Each line that has the string "examplecountercard" must be copied from the records below.

Plain-text document sources:
********************
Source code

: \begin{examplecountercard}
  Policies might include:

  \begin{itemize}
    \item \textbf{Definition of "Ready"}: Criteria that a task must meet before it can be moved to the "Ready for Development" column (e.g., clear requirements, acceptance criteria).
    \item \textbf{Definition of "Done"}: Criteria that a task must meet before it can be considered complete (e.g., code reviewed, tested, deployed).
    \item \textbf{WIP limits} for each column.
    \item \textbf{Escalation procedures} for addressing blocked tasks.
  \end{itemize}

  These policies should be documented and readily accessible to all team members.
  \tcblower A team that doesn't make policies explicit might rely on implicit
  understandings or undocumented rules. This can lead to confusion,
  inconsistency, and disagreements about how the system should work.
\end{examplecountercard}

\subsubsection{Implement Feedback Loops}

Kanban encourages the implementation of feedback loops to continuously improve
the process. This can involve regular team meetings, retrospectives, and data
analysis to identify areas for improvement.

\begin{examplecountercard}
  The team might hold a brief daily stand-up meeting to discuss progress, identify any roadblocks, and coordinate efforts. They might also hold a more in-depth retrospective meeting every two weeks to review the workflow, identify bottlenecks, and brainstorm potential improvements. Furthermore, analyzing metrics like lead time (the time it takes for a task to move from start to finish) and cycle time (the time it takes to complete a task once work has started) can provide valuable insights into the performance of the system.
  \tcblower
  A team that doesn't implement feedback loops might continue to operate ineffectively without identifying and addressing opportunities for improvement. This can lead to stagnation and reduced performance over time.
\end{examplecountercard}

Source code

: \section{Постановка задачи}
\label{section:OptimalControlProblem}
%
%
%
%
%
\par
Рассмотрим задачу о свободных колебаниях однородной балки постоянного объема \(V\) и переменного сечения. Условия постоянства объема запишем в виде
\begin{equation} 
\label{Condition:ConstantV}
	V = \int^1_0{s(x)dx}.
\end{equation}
********************
- [Solved problem]:
: \begin{examplecountercard}
\end{examplecountercard}
\begin{examplecountercard}
\end{examplecountercard}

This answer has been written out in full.